Zimmerman suggests, despite the nostalgia with the 3310 in the West, it is emerging markets like the Middle East where the Nokia brand will have the most impact because this is where Nokia feature phones are still being sold in “decent volumes”.
“The Nokia brand is still one of the leading feature phones brands next to Samsung and Alcatel. Hence, users in those regions are more likely to adopt Nokia-branded smartphones compared to Western Europe,” she says.
Gartner is predicting 65 per cent of phones sold in the MENA region this year will be smartphones, still leaving a sizeable, if shrinking feature phone market.

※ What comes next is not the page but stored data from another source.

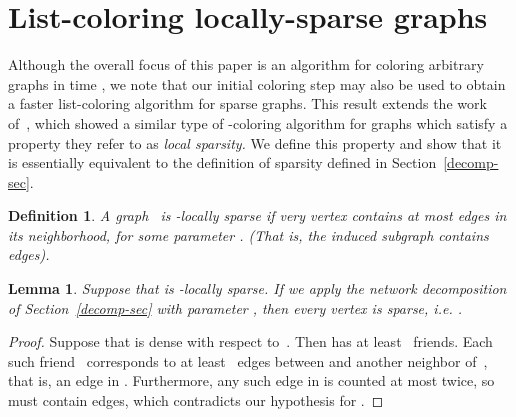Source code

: \documentclass[11pt]{amsart}
\newtheorem{lemma}[theorem]{Lemma}
\newtheorem{definition}[theorem]{Definition}
\begin{document}
\iffalse
We have shown that after the  dense coloring steps, the number of dense neighbors of each dense vertex shrinks to . Also, for each sparse vertex~, we have  due to the initial coloring step. By applying the algorithm of Elkin, Pettie, and Su~\cite[Section 4]{elk15} on the sparse component, it can be colored in  rounds. Then, we apply the algorithm of Barenboim et al.~\cite{BEPS16} to color the remaining vertices whose degrees are bounded by . It then runs in  rounds. The total number of rounds is .
\fi

\section{List-coloring locally-sparse graphs}
\label{list-color-locally-sparse-sec}
Although the overall focus of this paper is an algorithm for coloring arbitrary graphs in time , we note that our initial coloring step may also be used to obtain a faster list-coloring algorithm for sparse graphs. This result extends the work of~\cite{elk15}, which showed a similar type of -coloring algorithm for graphs which satisfy a property they refer to as \emph{local sparsity.} We define this property and show that it is essentially equivalent to the definition of sparsity defined in Section~\ref{decomp-sec}.
\begin{definition}
A graph~ is \emph{-locally sparse} if very vertex contains at most  edges in its neighborhood, for some parameter . (That is, the induced subgraph  contains  edges).
\end{definition}

\iffalse
\begin{lemma}
Suppose that we have a network decomposition with sparsity parameter~. The neighborhood of a sparse vertex~ spans at most  edges. That is, .
 \end{lemma}
\begin{proof}
We can count the number of edges in the neighborhood of  by:

\end{proof}
\fi

\begin{lemma}\label{sparse-equiv-prop}
Suppose that  is -locally sparse. If we apply the network decomposition of Section~\ref{decomp-sec} with parameter , then every vertex is sparse, i.e. .
\end{lemma}
\begin{proof}
Suppose that  is dense with respect to~. Then  has at least~ friends. Each such friend~ corresponds to at least~ edges between  and another neighbor of~, that is, an edge in . Furthermore, any such edge in  is counted at most twice, so  must contain  edges, which contradicts our hypothesis for .
\end{proof}
\end{document}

The world’s most secure smartphone
Amid these predictions others are eyeing their own niche segments of the market with a specific customer or client base in mind. Among the most intriguing is UAE-based cyber security firm DarkMatter, which recently announced its own smartphone – claimed to be the most secure in the world – targeting heads of state, government entities and security conscious large enterprises
On the face of it, KATIM, which roughly translates from Arabic as ‘silence’, features competitive specs including 4GB of RAM, 64GB of storage and a 3,800mAh battery. But its unique selling point is its security functionality.
This includes a shield mode switch that securely cuts off recording functions, multiple levels of tamper prevention, and a self-destruct option in case of prohibited access. It also comes with a hardened version of Google’s 7.0 Android operating system and a secure app store, with downloads including a secure messaging app.

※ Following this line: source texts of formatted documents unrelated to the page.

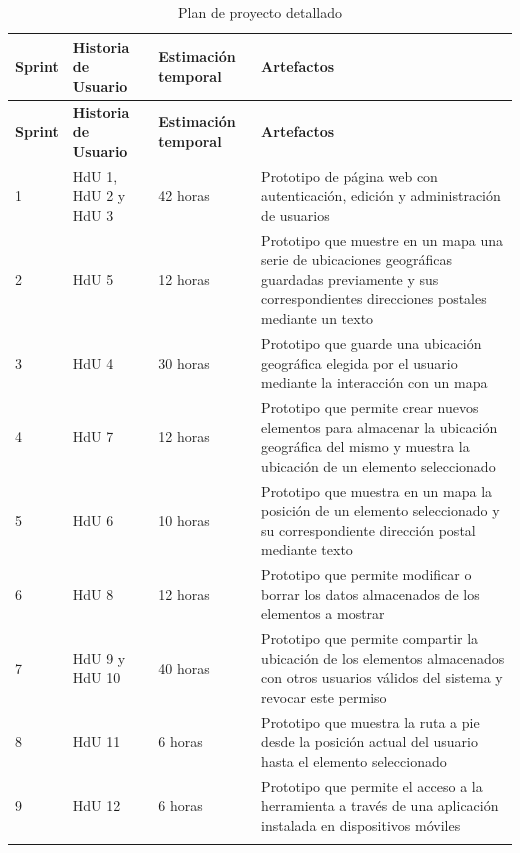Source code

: \begin{longtable}{p{1cm} p{4cm} p{4cm} p{6cm}}
  	\hline  	    
  	\multicolumn{1}{p{1cm}}{\cellcolor{black!30}\textbf{Sprint}} &
    \multicolumn{1}{p{4cm}}{\cellcolor{black!30}\textbf{Historia de Usuario}} & 
 	\multicolumn{1}{p{4cm}}{\cellcolor{black!30}\textbf{Estimación temporal}} &
 	\multicolumn{1}{p{6cm}}{\cellcolor{black!30}\textbf{Artefactos}}
 	\\
 	\toprule 
   	\endfirsthead
     
    \hline
  	\multicolumn{1}{p{1cm}}{\cellcolor{black!30}\textbf{Sprint}} &
    \multicolumn{1}{p{4cm}}{\cellcolor{black!30}\textbf{Historia de Usuario}} & 
 	\multicolumn{1}{p{4cm}}{\cellcolor{black!30}\textbf{Estimación temporal}} &
 	\multicolumn{1}{p{6cm}}{\cellcolor{black!30}\textbf{Artefactos}}
 	\\	 
 	\toprule
 	\endhead

	\rowcolor{gray!25}
	1	& HdU 1, HdU 2 y HdU 3	&	42 horas	&	Prototipo de página web con autenticación, edición y administración de usuarios \\ 
	2	& HdU 5					&	12 horas	&	Prototipo que muestre en un mapa una serie de ubicaciones geográficas guardadas previamente y sus correspondientes direcciones postales mediante un texto \\
	\rowcolor{gray!25}
	3	& HdU 4				&	30 horas	&	Prototipo que guarde una ubicación geográfica elegida por el usuario mediante la interacción con un mapa \\
	4	& HdU 7					&	12 horas	&	Prototipo que permite crear nuevos elementos para almacenar la ubicación geográfica del mismo y muestra la ubicación de un elemento seleccionado \\
	\rowcolor{gray!25}
	5	& HdU 6					& 	10 horas	& 	Prototipo que muestra en un mapa la posición de un elemento seleccionado y su correspondiente dirección postal mediante texto\\
	6	& HdU 8					&	12 horas	&	Prototipo que permite modificar o borrar los datos almacenados de los elementos a mostrar \\
	\rowcolor{gray!25}
	7	& HdU 9 y HdU 10		&	40 horas	&	Prototipo que permite compartir la ubicación de los elementos almacenados con otros usuarios válidos del sistema y revocar este permiso \\
	8	& HdU 11				&	6 horas		&	Prototipo que muestra la ruta a pie desde la posición actual del usuario hasta el elemento seleccionado \\
	\rowcolor{gray!25}
	9	& HdU 12				&	6 horas		&	Prototipo que permite el acceso a la herramienta a través de una aplicación instalada en dispositivos móviles \\
	\hline
	\caption{Plan de proyecto detallado}
	\label{tab:plan_proyecto}
\end{longtable}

But among the biggest features is the included end-to-end 256-bit encryption, which the company says can be configured using the customer’s own chipsets and standards at an additional cost.
DarkMatter’s CEO Faisal Al Bannai says the product was conceived due to the lack of a holistic solution on the market covering hardware, the app layer and the operating system, and he expects secure communications to become one of the firm’s key product pillars.

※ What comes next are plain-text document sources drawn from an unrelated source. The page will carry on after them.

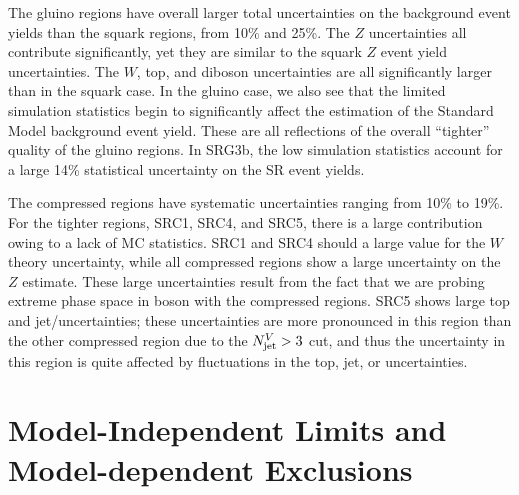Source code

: The gluino regions have overall larger total uncertainties on the background event yields than the squark regions, from 10\% and 25\%.
The $Z$ uncertainties all contribute significantly, yet they are similar to the squark $Z$ event yield uncertainties.
The $W$, top, and diboson uncertainties are all significantly larger than in the squark case.
In the gluino case, we also see that the limited simulation statistics begin to significantly affect the estimation of the Standard Model background event yield.
These are all reflections of the overall ``tighter'' quality of the gluino regions.
In SRG3b, the low simulation statistics account for a large 14\% statistical uncertainty on the SR event yields.

The compressed regions have systematic uncertainties ranging from 10\% to 19\%.
For the tighter regions, SRC1, SRC4, and SRC5, there is a large contribution owing to a lack of MC statistics.
SRC1 and SRC4 should a large value for the $W$ theory uncertainty, while all compressed regions show a large uncertainty on the $Z$ estimate.
These large uncertainties result from the fact that we are probing extreme phase space in boson \pt with the compressed regions.
SRC5 shows large top and jet/\met uncertainties; these uncertainties are more pronounced in this region than the other compressed region due to the $N_{\text{jet}}^V > 3$ cut, and thus the uncertainty in this region is quite affected by fluctuations in the top, jet, or \met uncertainties.




\section{Model-Independent Limits and Model-dependent Exclusions}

“There is a gap in terms of what the most secure customers want and what is available out there in the market,” he says. “We’re definitely putting a stake on the ground saying this is the most secure comms solution on the market.”
Initial customers have already been confirmed for the firm’s applications, which include a secure workflow solution, and other products will be announced later this year.
“When I talk about transparency, many of the solutions you see on the market are not very transparent to the customer, they are a black box or at best a grey box,” adds Al Bannai.
“We are saying if you are qualified to buy our solution you could review full capabilities on the hardware, there is no black box, you could do full assessment and full review of the code.”
Pricing of the device and wider ecosystem was not disclosed but it is expected to become available on the market in the fourth quarter of what is sure to be a competitive year across the regional smartphone market.
“Global smartphone sales growth is expected to revolve around small single digit growth over the next few years. The Middle East and North Africa will show a bit better trend of mid-single digit growth,” says Zimmerman.
While IDC is expecting the start of a slow recovery in the Gulf region with growth of just 3 per cent expected in the mobile market in 2017, making for what is sure to be a competitive period to come.